== Records for the exercise ==

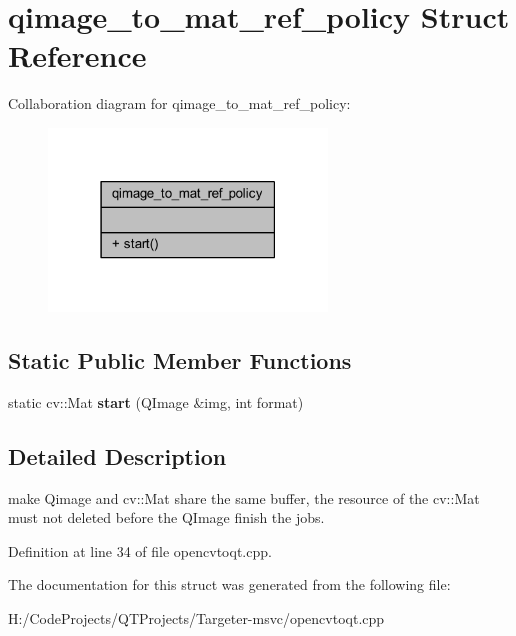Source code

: \hypertarget{structqimage__to__mat__ref__policy}{}\section{qimage\+\_\+to\+\_\+mat\+\_\+ref\+\_\+policy Struct Reference}
\label{structqimage__to__mat__ref__policy}


Collaboration diagram for qimage\+\_\+to\+\_\+mat\+\_\+ref\+\_\+policy\+:
\nopagebreak
\begin{figure}[H]
\begin{center}
\leavevmode
\includegraphics[width=210pt]{structqimage__to__mat__ref__policy__coll__graph}
\end{center}
\end{figure}
\subsection*{Static Public Member Functions}
\begin{DoxyCompactItemize}
\item 
\mbox{\label{structqimage__to__mat__ref__policy_af2b9a582568ee050aac9da25b3f8c9ea}} 
static cv\+::\+Mat {\bfseries start} (Q\+Image \&img, int format)
\end{DoxyCompactItemize}


\subsection{Detailed Description}
make Qimage and cv\+::\+Mat share the same buffer, the resource of the cv\+::\+Mat must not deleted before the Q\+Image finish the jobs. 

Definition at line 34 of file opencvtoqt.\+cpp.



The documentation for this struct was generated from the following file\+:\begin{DoxyCompactItemize}
\item 
H\+:/\+Code\+Projects/\+Q\+T\+Projects/\+Targeter-\/msvc/opencvtoqt.\+cpp\end{DoxyCompactItemize}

== Work to be completed ==
Copy out each line of the material above that holds the word "subsection".

== Result of the task ==
\subsection*{Static Public Member Functions}
\subsection{Detailed Description}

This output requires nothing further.